[Saved entries]
|---|

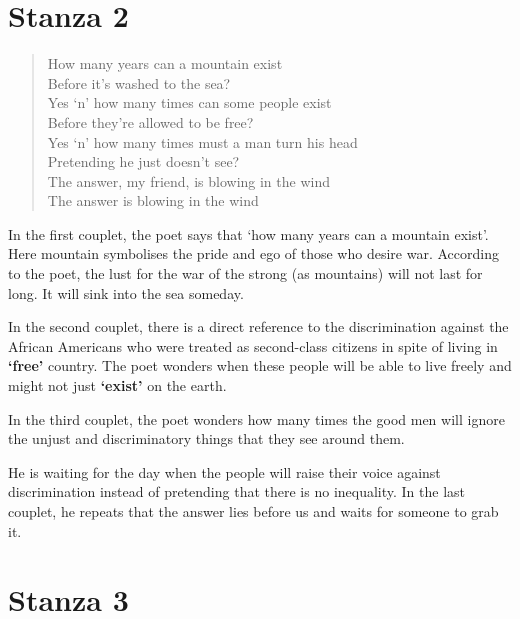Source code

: \documentclass[a4paper,12pt]{book}
\begin{document}
\section{Stanza 2}
\label{sec:org9e48eed}

\begin{verse}
How many years can a mountain exist\\[0pt]
Before it’s washed to the sea?\\[0pt]
Yes ‘n’ how many times can some people exist\\[0pt]
Before they’re allowed to be free?\\[0pt]
Yes ‘n’ how many times must a man turn his head\\[0pt]
Pretending he just doesn’t see?\\[0pt]
The answer, my friend, is blowing in the wind\\[0pt]
The answer is blowing in the wind\\[0pt]
\end{verse}

In the first couplet, the poet says that ‘how many years can a mountain exist’. Here mountain symbolises the pride and ego of those who desire war. According to the poet, the lust for the war of the strong (as mountains) will not last for long. It will sink into the sea someday.

In the second couplet, there is a direct reference to the discrimination against the African Americans who were treated as second-class citizens in spite of living in \textbf{‘free’} country. The poet wonders when these people will be able to live freely and might not just \textbf{‘exist’} on the earth.

In the third couplet, the poet wonders how many times the good men will ignore the unjust and discriminatory things that they see around them.

He is waiting for the day when the people will raise their voice against discrimination instead of pretending that there is no inequality. In the last couplet, he repeats that the answer lies before us and waits for someone to grab it.

\section{Stanza 3}
\label{sec:org3b57396}
\end{document}
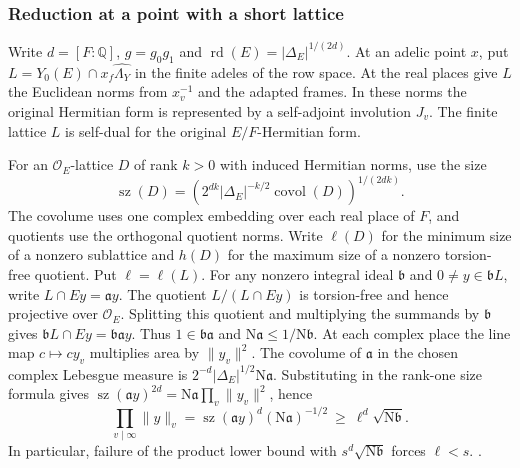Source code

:%
\subsubsection{Reduction at a point with a short lattice}\label{sec:principal-short-lattice}
Write \(d=[F:\mathbb Q]\), \(g=g_0g_1\) and
\(\operatorname{rd}(E)=|\Delta_E|^{1/(2d)}\). At an adelic
point \(x\), put \(L=Y_0(E)\cap x_f\widehat{\Lambda_Y}\)
in the finite adeles of the row space.
At the real places give \(L\) the Euclidean norms from
\(x_v^{-1}\) and the adapted frames. In these norms the
original Hermitian form is represented by a self-adjoint
involution \(J_v\). The finite lattice \(L\) is self-dual
for the original \(E/F\)-Hermitian form.

For an \(\mathcal O_E\)-lattice \(D\) of rank \(k>0\) with
induced Hermitian norms, use the size
\[
 \operatorname{sz}(D)
 =\left(2^{dk}|\Delta_E|^{-k/2}\operatorname{covol}(D)\right)^{1/(2dk)} .
\]
The covolume uses one complex embedding over each real place
of \(F\), and quotients use the orthogonal quotient norms.
Write \(\ell(D)\) for the minimum size of a nonzero sublattice
and \(h(D)\) for the maximum size of a nonzero torsion-free
quotient. Put \(\ell=\ell(L)\).
For any nonzero integral ideal \(\mathfrak b\) and
\(0\ne y\in\mathfrak b L\), write \(L\cap Ey=\mathfrak a y\).
The quotient \(L/(L\cap Ey)\) is torsion-free and hence projective
over \(\mathcal O_E\). Splitting this quotient and multiplying the
summands by \(\mathfrak b\) gives
\(\mathfrak b L\cap Ey=\mathfrak b\mathfrak a y\).
Thus \(1\in\mathfrak b\mathfrak a\) and
\(\mathrm N\mathfrak a\le1/\mathrm N\mathfrak b\).
At each complex place the line map \(c\mapsto c y_v\) multiplies
area by \(\|y_v\|^2\). The covolume of \(\mathfrak a\) in the chosen
complex Lebesgue measure is
\(2^{-d}|\Delta_E|^{1/2}\mathrm N\mathfrak a\).
Substituting in the rank-one size formula gives
\(\operatorname{sz}(\mathfrak a y)^{2d}
=\mathrm N\mathfrak a\prod_v\|y_v\|^2\), hence
\[
 \prod_{v\mid\infty}\|y\|_v
 =\operatorname{sz}(\mathfrak a y)^d(\mathrm N\mathfrak a)^{-1/2}
 \ \ge\ \ell^d\sqrt{\mathrm N\mathfrak b}.
\]
In particular, failure of the product lower bound with
\(s^d\sqrt{\mathrm N\mathfrak b}\) forces \(\ell<s\).
.

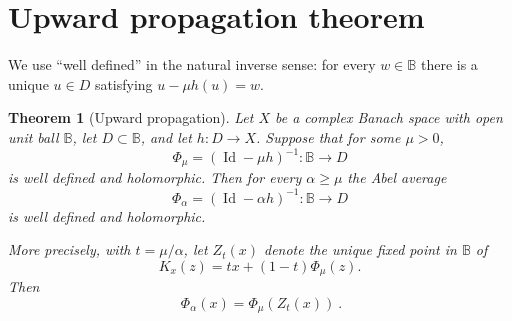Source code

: \documentclass[11pt]{article}
\newtheorem{theorem}{Theorem}
\newcommand{\B}{\mathbb B}
\newcommand{\Id}{\operatorname{Id}}
\begin{document}
\section{Upward propagation theorem}

We use ``well defined'' in the natural inverse sense: for every $w\in\B$
there is a unique $u\in D$ satisfying $u-\mu h(u)=w$.

\begin{theorem}[Upward propagation]
Let $X$ be a complex Banach space with open unit ball $\B$, let
$D\subset\B$, and let $h:D\to X$.  Suppose that for some $\mu>0$,
\[
  \Phi_\mu=(\Id-\mu h)^{-1}:\B\longrightarrow D
\]
is well defined and holomorphic.  Then for every $\alpha\geq\mu$ the Abel
average
\[
  \Phi_\alpha=(\Id-\alpha h)^{-1}:\B\longrightarrow D
\]
is well defined and holomorphic.

More precisely, with $t=\mu/\alpha$, let $Z_t(x)$ denote the unique fixed
point in $\B$ of
\[
  K_x(z)=t x+(1-t)\Phi_\mu(z).
\]
Then
\[
  \boxed{\ \Phi_\alpha(x)=\Phi_\mu(Z_t(x))\ }.
\]
\end{theorem}
\end{document}

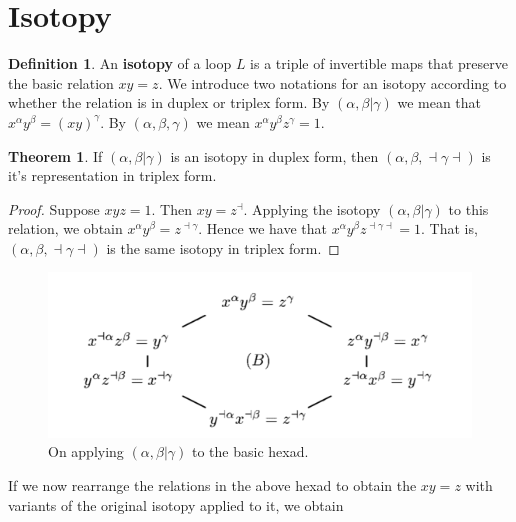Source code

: \documentclass[11pt]{report}
\theoremstyle{plain}
\theoremstyle{definition}
\newtheorem{defn}{Definition}
\newtheorem{theorem}{Theorem}
\begin{document}
\section{Isotopy}
\begin{defn}
	An \textbf{isotopy} of a loop $ L $ is a triple of invertible maps that preserve the basic relation $ xy=z $. We introduce two notations for an isotopy according to whether the relation is in duplex or triplex form. By $ (\alpha , \beta | \gamma) $ we mean that $ x^\alpha y^\beta = (xy)^\gamma $. By $ (\alpha ,\beta ,\gamma) $ we mean $ x^\alpha y^\beta z^\gamma = 1.$
\end{defn}
\begin{theorem}
	If $ (\alpha , \beta | \gamma) $ is an isotopy in duplex form, then $ (\alpha ,\beta ,\dashv \gamma \dashv) $ is it's representation in triplex form.
\end{theorem}
\begin{proof}
Suppose $ xyz = 1 $. Then $ xy = z^\dashv$. Applying the isotopy $ (\alpha , \beta | \gamma) $ to this relation, we obtain $ x^{\alpha} y^{\beta} = z^{\dashv\gamma} $. Hence we have that $ x^{\alpha} y^{\beta} z^{\dashv\gamma\dashv} = 1 $. That is, $ (\alpha ,\beta ,\dashv \gamma \dashv) $ is the same isotopy in triplex form.
\end{proof}
\begin{figure}[h]
	\includegraphics[scale = 0.9]{onqando2}
	\centering
	\caption{On applying $ (\alpha, \beta | \gamma )$ to the basic hexad.}
\end{figure}
If we now rearrange the relations in the above hexad to obtain the $ xy=z $ with variants of the original isotopy applied to it, we obtain
\end{document}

|---|

What the task asks
Each line containing the word "complex" needs to be copied from the data above.

Output of the task
The covolume uses one complex embedding over each real place
At each complex place the line map \(c\mapsto c y_v\) multiplies
complex Lebesgue measure is
Let $X$ be a complex Banach space with open unit ball $\B$, let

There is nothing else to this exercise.